During the past several years, full time jobs were hard to come by. Employers nervous about the economic picture were reluctant to hire full time workers. Over the past year things have begun to change in some market places, but here in Vero there are people still working part time and hoping for a great full time position.
Monster.Com had some good tips for those of you who are working part time, but hoping to transition to full time.
“Kevin Fogarty, Monster Contributing Writer
As of August 2010, 8.9 million people were working part time when they would have preferred full-time work — about twice as many as in January 2008, according to the Bureau of Labor Statistics.

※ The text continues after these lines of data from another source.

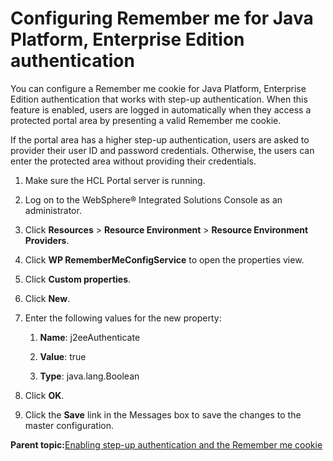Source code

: # Configuring Remember me for Java Platform, Enterprise Edition authentication

You can configure a Remember me cookie for Java Platform, Enterprise Edition authentication that works with step-up authentication. When this feature is enabled, users are logged in automatically when they access a protected portal area by presenting a valid Remember me cookie.

If the portal area has a higher step-up authentication, users are asked to provider their user ID and password credentials. Otherwise, the users can enter the protected area without providing their credentials.

1.  Make sure the HCL Portal server is running.

2.  Log on to the WebSphere® Integrated Solutions Console as an administrator.

3.  Click **Resources** \> **Resource Environment** \> **Resource Environment Providers**.

4.  Click **WP RememberMeConfigService** to open the properties view.

5.  Click **Custom properties**.

6.  Click **New**.

7.  Enter the following values for the new property:

    1.  **Name**: j2eeAuthenticate

    2.  **Value**: true

    3.  **Type**: java.lang.Boolean

8.  Click **OK**.

9.  Click the **Save** link in the Messages box to save the changes to the master configuration.


**Parent topic:**[Enabling step-up authentication and the Remember me cookie](../security/cfg_auth.md)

About 70 percent of those involuntary part-time workers are full-time workers whose hours had been reduced due to business conditions, while the rest could find only part-time work, according to the BLS.
The question for many workers — whether laid off or long-term underemployed for the first time since they were teenagers — is how to put together part-time work that really works. That is, how to work enough to cover the biggest expenses without spending so much time on go-nowhere work that they neglect their job searches and risk missing out on full-time jobs that could make them financially whole again.
Contract to Keep Your Career on Track
The first thing to remember, even if you’ve been laid off and are trying to put together short-term gigs, is that you don’t have to walk away from your career and get a job bagging groceries, according to Art Romero, CEO and managing director at The Academy Group, a Denver recruiting agency specializing in sales positions in financial services.
“The first thing I’d do is go to the customers you worked with when you were still employed and offer to do the same kind of work for them on a contract basis,” Romero says. “If you were an engineer … you probably worked with other companies and built relationships with people there. Call and see about going back as a contractor.”
In addition to offering your services to your former clients, look into getting work from former colleagues — whether at the company that just laid you off or the companies where former coworkers now work, Romero says.
“A lot of the hiring has gone electronic, but the personal network is still there and still works the way it always did,” he said. “You can get contract or short-term work that way just as well as referrals or pointers for full-time work.”
You could also gather former colleagues or current networking contacts into an ad hoc company that can take on larger challenges than one person could manage alone, says Lynn Hazan of Lynn Hazan & Associates, a Chicago executive search firm that specializes in marketing and communications.”
I know of too many young people who still haven’t found full time work. They are intelligent, talented, and willing to work, but if you aren’t in construction or retail, jobs are still hard to come by here on the Treasure Coast. A good solution could be part time work and consulting on the side.